-- RECORDS TO PROCESS follows --

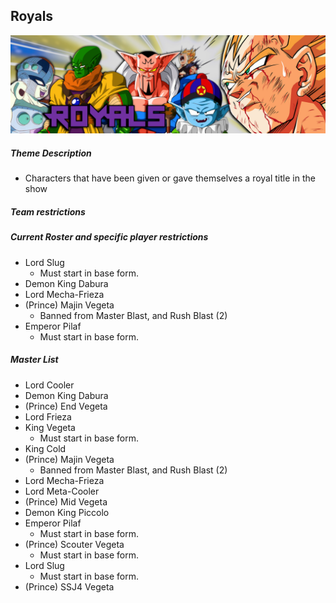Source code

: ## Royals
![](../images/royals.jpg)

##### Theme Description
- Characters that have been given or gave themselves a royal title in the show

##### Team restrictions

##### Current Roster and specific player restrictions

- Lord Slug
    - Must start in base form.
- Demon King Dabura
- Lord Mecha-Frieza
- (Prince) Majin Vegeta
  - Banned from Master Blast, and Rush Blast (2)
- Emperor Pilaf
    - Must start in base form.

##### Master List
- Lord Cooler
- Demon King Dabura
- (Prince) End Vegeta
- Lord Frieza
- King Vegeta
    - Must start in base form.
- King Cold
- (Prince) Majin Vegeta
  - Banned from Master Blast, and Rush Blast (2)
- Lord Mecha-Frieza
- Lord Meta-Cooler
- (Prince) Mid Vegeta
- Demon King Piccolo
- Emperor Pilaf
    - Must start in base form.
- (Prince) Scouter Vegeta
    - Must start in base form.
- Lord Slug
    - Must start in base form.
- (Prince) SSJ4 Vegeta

-- RECORDS TO PROCESS concluded --
-- RECORDS TO PROCESS follows --

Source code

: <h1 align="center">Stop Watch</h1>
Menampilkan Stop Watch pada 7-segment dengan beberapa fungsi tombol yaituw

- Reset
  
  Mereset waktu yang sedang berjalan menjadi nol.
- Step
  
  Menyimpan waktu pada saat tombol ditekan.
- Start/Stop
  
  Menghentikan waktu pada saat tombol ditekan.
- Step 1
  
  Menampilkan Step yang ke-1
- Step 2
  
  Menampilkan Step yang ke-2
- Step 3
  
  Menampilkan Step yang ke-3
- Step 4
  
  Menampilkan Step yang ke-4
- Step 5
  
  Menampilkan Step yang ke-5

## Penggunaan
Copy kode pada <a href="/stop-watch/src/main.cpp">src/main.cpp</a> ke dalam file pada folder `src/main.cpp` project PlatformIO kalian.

-- RECORDS TO PROCESS concluded --

TASK DETAILS: An exact copy of the lines above, from the one containing "- Start/Stop" through the one containing "## Penggunaan", is the whole of the answer.

YOUR SOLUTION:
- Start/Stop
  
  Menghentikan waktu pada saat tombol ditekan.
- Step 1
  
  Menampilkan Step yang ke-1
- Step 2
  
  Menampilkan Step yang ke-2
- Step 3
  
  Menampilkan Step yang ke-3
- Step 4
  
  Menampilkan Step yang ke-4
- Step 5
  
  Menampilkan Step yang ke-5

## Penggunaan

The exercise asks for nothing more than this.